■ **Required action**
Retype the data that follows line by line, exactly, and leave its pictures out.

Saved entries:
□ □ □
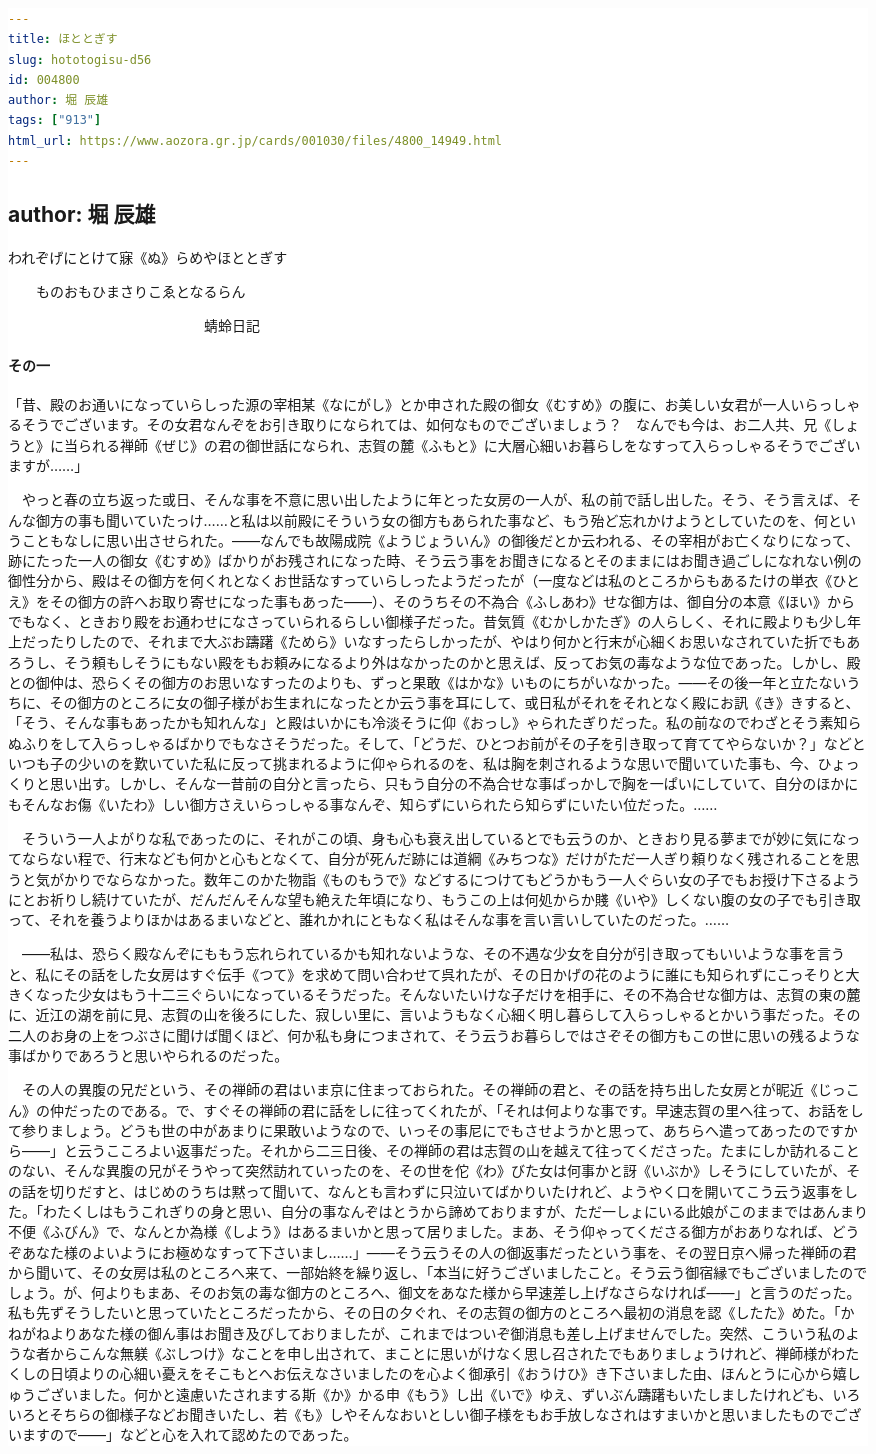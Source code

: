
 ```yaml
---
title: ほととぎす
slug: hototogisu-d56
id: 004800
author: 堀 辰雄
tags: ["913"]
html_url: https://www.aozora.gr.jp/cards/001030/files/4800_14949.html
---
```


## author: 堀 辰雄

われぞげにとけて寐《ぬ》らめやほととぎす

　　ものおもひまさりこゑとなるらん

　　　　　　　　　　　　　　蜻蛉日記



#### その一




「昔、殿のお通いになっていらしった源の宰相某《なにがし》とか申された殿の御女《むすめ》の腹に、お美しい女君が一人いらっしゃるそうでございます。その女君なんぞをお引き取りになられては、如何なものでございましょう？　なんでも今は、お二人共、兄《しょうと》に当られる禅師《ぜじ》の君の御世話になられ、志賀の麓《ふもと》に大層心細いお暮らしをなすって入らっしゃるそうでございますが……」

　やっと春の立ち返った或日、そんな事を不意に思い出したように年とった女房の一人が、私の前で話し出した。そう、そう言えば、そんな御方の事も聞いていたっけ……と私は以前殿にそういう女の御方もあられた事など、もう殆ど忘れかけようとしていたのを、何ということもなしに思い出させられた。――なんでも故陽成院《ようじょういん》の御後だとか云われる、その宰相がお亡くなりになって、跡にたった一人の御女《むすめ》ばかりがお残されになった時、そう云う事をお聞きになるとそのままにはお聞き過ごしになれない例の御性分から、殿はその御方を何くれとなくお世話なすっていらしったようだったが（一度などは私のところからもあるたけの単衣《ひとえ》をその御方の許へお取り寄せになった事もあった――）、そのうちその不為合《ふしあわ》せな御方は、御自分の本意《ほい》からでもなく、ときおり殿をお通わせになさっていられるらしい御様子だった。昔気質《むかしかたぎ》の人らしく、それに殿よりも少し年上だったりしたので、それまで大ぶお躊躇《ためら》いなすったらしかったが、やはり何かと行末が心細くお思いなされていた折でもあろうし、そう頼もしそうにもない殿をもお頼みになるより外はなかったのかと思えば、反ってお気の毒なような位であった。しかし、殿との御仲は、恐らくその御方のお思いなすったのよりも、ずっと果敢《はかな》いものにちがいなかった。――その後一年と立たないうちに、その御方のところに女の御子様がお生まれになったとか云う事を耳にして、或日私がそれをそれとなく殿にお訊《き》きすると、「そう、そんな事もあったかも知れんな」と殿はいかにも冷淡そうに仰《おっし》ゃられたぎりだった。私の前なのでわざとそう素知らぬふりをして入らっしゃるばかりでもなさそうだった。そして、「どうだ、ひとつお前がその子を引き取って育ててやらないか？」などといつも子の少いのを歎いていた私に反って挑まれるように仰ゃられるのを、私は胸を刺されるような思いで聞いていた事も、今、ひょっくりと思い出す。しかし、そんな一昔前の自分と言ったら、只もう自分の不為合せな事ばっかしで胸を一ぱいにしていて、自分のほかにもそんなお傷《いたわ》しい御方さえいらっしゃる事なんぞ、知らずにいられたら知らずにいたい位だった。……

　そういう一人よがりな私であったのに、それがこの頃、身も心も衰え出しているとでも云うのか、ときおり見る夢までが妙に気になってならない程で、行末なども何かと心もとなくて、自分が死んだ跡には道綱《みちつな》だけがただ一人ぎり頼りなく残されることを思うと気がかりでならなかった。数年このかた物詣《ものもうで》などするにつけてもどうかもう一人ぐらい女の子でもお授け下さるようにとお祈りし続けていたが、だんだんそんな望も絶えた年頃になり、もうこの上は何処からか賤《いや》しくない腹の女の子でも引き取って、それを養うよりほかはあるまいなどと、誰れかれにともなく私はそんな事を言い言いしていたのだった。……

　――私は、恐らく殿なんぞにももう忘れられているかも知れないような、その不遇な少女を自分が引き取ってもいいような事を言うと、私にその話をした女房はすぐ伝手《つて》を求めて問い合わせて呉れたが、その日かげの花のように誰にも知られずにこっそりと大きくなった少女はもう十二三ぐらいになっているそうだった。そんないたいけな子だけを相手に、その不為合せな御方は、志賀の東の麓に、近江の湖を前に見、志賀の山を後ろにした、寂しい里に、言いようもなく心細く明し暮らして入らっしゃるとかいう事だった。その二人のお身の上をつぶさに聞けば聞くほど、何か私も身につまされて、そう云うお暮らしではさぞその御方もこの世に思いの残るような事ばかりであろうと思いやられるのだった。

　その人の異腹の兄だという、その禅師の君はいま京に住まっておられた。その禅師の君と、その話を持ち出した女房とが昵近《じっこん》の仲だったのである。で、すぐその禅師の君に話をしに往ってくれたが、「それは何よりな事です。早速志賀の里へ往って、お話をして参りましょう。どうも世の中があまりに果敢いようなので、いっその事尼にでもさせようかと思って、あちらへ遣ってあったのですから――」と云うこころよい返事だった。それから二三日後、その禅師の君は志賀の山を越えて往ってくださった。たまにしか訪れることのない、そんな異腹の兄がそうやって突然訪れていったのを、その世を佗《わ》びた女は何事かと訝《いぶか》しそうにしていたが、その話を切りだすと、はじめのうちは黙って聞いて、なんとも言わずに只泣いてばかりいたけれど、ようやく口を開いてこう云う返事をした。「わたくしはもうこれぎりの身と思い、自分の事なんぞはとうから諦めておりますが、ただ一しょにいる此娘がこのままではあんまり不便《ふびん》で、なんとか為様《しよう》はあるまいかと思って居りました。まあ、そう仰ゃってくださる御方がおありなれば、どうぞあなた様のよいようにお極めなすって下さいまし……」――そう云うその人の御返事だったという事を、その翌日京へ帰った禅師の君から聞いて、その女房は私のところへ来て、一部始終を繰り返し、「本当に好うございましたこと。そう云う御宿縁でもございましたのでしょう。が、何よりもまあ、そのお気の毒な御方のところへ、御文をあなた様から早速差し上げなさらなければ――」と言うのだった。私も先ずそうしたいと思っていたところだったから、その日の夕ぐれ、その志賀の御方のところへ最初の消息を認《したた》めた。「かねがねよりあなた様の御ん事はお聞き及びしておりましたが、これまではついぞ御消息も差し上げませんでした。突然、こういう私のような者からこんな無躾《ぶしつけ》なことを申し出されて、まことに思いがけなく思し召されたでもありましょうけれど、禅師様がわたくしの日頃よりの心細い憂えをそこもとへお伝えなさいましたのを心よく御承引《おうけひ》き下さいました由、ほんとうに心から嬉しゅうございました。何かと遠慮いたされまする斯《か》かる申《もう》し出《いで》ゆえ、ずいぶん躊躇もいたしましたけれども、いろいろとそちらの御様子などお聞きいたし、若《も》しやそんなおいとしい御子様をもお手放しなされはすまいかと思いましたものでございますので――」などと心を入れて認めたのであった。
□ □ □
■ **Task solution**
Source code

:
 ```yaml
---
title: ほととぎす
slug: hototogisu-d56
id: 004800
author: 堀 辰雄
tags: ["913"]
html_url: https://www.aozora.gr.jp/cards/001030/files/4800_14949.html
---
```


## author: 堀 辰雄

われぞげにとけて寐《ぬ》らめやほととぎす

　　ものおもひまさりこゑとなるらん

　　　　　　　　　　　　　　蜻蛉日記



#### その一




「昔、殿のお通いになっていらしった源の宰相某《なにがし》とか申された殿の御女《むすめ》の腹に、お美しい女君が一人いらっしゃるそうでございます。その女君なんぞをお引き取りになられては、如何なものでございましょう？　なんでも今は、お二人共、兄《しょうと》に当られる禅師《ぜじ》の君の御世話になられ、志賀の麓《ふもと》に大層心細いお暮らしをなすって入らっしゃるそうでございますが……」

　やっと春の立ち返った或日、そんな事を不意に思い出したように年とった女房の一人が、私の前で話し出した。そう、そう言えば、そんな御方の事も聞いていたっけ……と私は以前殿にそういう女の御方もあられた事など、もう殆ど忘れかけようとしていたのを、何ということもなしに思い出させられた。――なんでも故陽成院《ようじょういん》の御後だとか云われる、その宰相がお亡くなりになって、跡にたった一人の御女《むすめ》ばかりがお残されになった時、そう云う事をお聞きになるとそのままにはお聞き過ごしになれない例の御性分から、殿はその御方を何くれとなくお世話なすっていらしったようだったが（一度などは私のところからもあるたけの単衣《ひとえ》をその御方の許へお取り寄せになった事もあった――）、そのうちその不為合《ふしあわ》せな御方は、御自分の本意《ほい》からでもなく、ときおり殿をお通わせになさっていられるらしい御様子だった。昔気質《むかしかたぎ》の人らしく、それに殿よりも少し年上だったりしたので、それまで大ぶお躊躇《ためら》いなすったらしかったが、やはり何かと行末が心細くお思いなされていた折でもあろうし、そう頼もしそうにもない殿をもお頼みになるより外はなかったのかと思えば、反ってお気の毒なような位であった。しかし、殿との御仲は、恐らくその御方のお思いなすったのよりも、ずっと果敢《はかな》いものにちがいなかった。――その後一年と立たないうちに、その御方のところに女の御子様がお生まれになったとか云う事を耳にして、或日私がそれをそれとなく殿にお訊《き》きすると、「そう、そんな事もあったかも知れんな」と殿はいかにも冷淡そうに仰《おっし》ゃられたぎりだった。私の前なのでわざとそう素知らぬふりをして入らっしゃるばかりでもなさそうだった。そして、「どうだ、ひとつお前がその子を引き取って育ててやらないか？」などといつも子の少いのを歎いていた私に反って挑まれるように仰ゃられるのを、私は胸を刺されるような思いで聞いていた事も、今、ひょっくりと思い出す。しかし、そんな一昔前の自分と言ったら、只もう自分の不為合せな事ばっかしで胸を一ぱいにしていて、自分のほかにもそんなお傷《いたわ》しい御方さえいらっしゃる事なんぞ、知らずにいられたら知らずにいたい位だった。……

　そういう一人よがりな私であったのに、それがこの頃、身も心も衰え出しているとでも云うのか、ときおり見る夢までが妙に気になってならない程で、行末なども何かと心もとなくて、自分が死んだ跡には道綱《みちつな》だけがただ一人ぎり頼りなく残されることを思うと気がかりでならなかった。数年このかた物詣《ものもうで》などするにつけてもどうかもう一人ぐらい女の子でもお授け下さるようにとお祈りし続けていたが、だんだんそんな望も絶えた年頃になり、もうこの上は何処からか賤《いや》しくない腹の女の子でも引き取って、それを養うよりほかはあるまいなどと、誰れかれにともなく私はそんな事を言い言いしていたのだった。……

　――私は、恐らく殿なんぞにももう忘れられているかも知れないような、その不遇な少女を自分が引き取ってもいいような事を言うと、私にその話をした女房はすぐ伝手《つて》を求めて問い合わせて呉れたが、その日かげの花のように誰にも知られずにこっそりと大きくなった少女はもう十二三ぐらいになっているそうだった。そんないたいけな子だけを相手に、その不為合せな御方は、志賀の東の麓に、近江の湖を前に見、志賀の山を後ろにした、寂しい里に、言いようもなく心細く明し暮らして入らっしゃるとかいう事だった。その二人のお身の上をつぶさに聞けば聞くほど、何か私も身につまされて、そう云うお暮らしではさぞその御方もこの世に思いの残るような事ばかりであろうと思いやられるのだった。

　その人の異腹の兄だという、その禅師の君はいま京に住まっておられた。その禅師の君と、その話を持ち出した女房とが昵近《じっこん》の仲だったのである。で、すぐその禅師の君に話をしに往ってくれたが、「それは何よりな事です。早速志賀の里へ往って、お話をして参りましょう。どうも世の中があまりに果敢いようなので、いっその事尼にでもさせようかと思って、あちらへ遣ってあったのですから――」と云うこころよい返事だった。それから二三日後、その禅師の君は志賀の山を越えて往ってくださった。たまにしか訪れることのない、そんな異腹の兄がそうやって突然訪れていったのを、その世を佗《わ》びた女は何事かと訝《いぶか》しそうにしていたが、その話を切りだすと、はじめのうちは黙って聞いて、なんとも言わずに只泣いてばかりいたけれど、ようやく口を開いてこう云う返事をした。「わたくしはもうこれぎりの身と思い、自分の事なんぞはとうから諦めておりますが、ただ一しょにいる此娘がこのままではあんまり不便《ふびん》で、なんとか為様《しよう》はあるまいかと思って居りました。まあ、そう仰ゃってくださる御方がおありなれば、どうぞあなた様のよいようにお極めなすって下さいまし……」――そう云うその人の御返事だったという事を、その翌日京へ帰った禅師の君から聞いて、その女房は私のところへ来て、一部始終を繰り返し、「本当に好うございましたこと。そう云う御宿縁でもございましたのでしょう。が、何よりもまあ、そのお気の毒な御方のところへ、御文をあなた様から早速差し上げなさらなければ――」と言うのだった。私も先ずそうしたいと思っていたところだったから、その日の夕ぐれ、その志賀の御方のところへ最初の消息を認《したた》めた。「かねがねよりあなた様の御ん事はお聞き及びしておりましたが、これまではついぞ御消息も差し上げませんでした。突然、こういう私のような者からこんな無躾《ぶしつけ》なことを申し出されて、まことに思いがけなく思し召されたでもありましょうけれど、禅師様がわたくしの日頃よりの心細い憂えをそこもとへお伝えなさいましたのを心よく御承引《おうけひ》き下さいました由、ほんとうに心から嬉しゅうございました。何かと遠慮いたされまする斯《か》かる申《もう》し出《いで》ゆえ、ずいぶん躊躇もいたしましたけれども、いろいろとそちらの御様子などお聞きいたし、若《も》しやそんなおいとしい御子様をもお手放しなされはすまいかと思いましたものでございますので――」などと心を入れて認めたのであった。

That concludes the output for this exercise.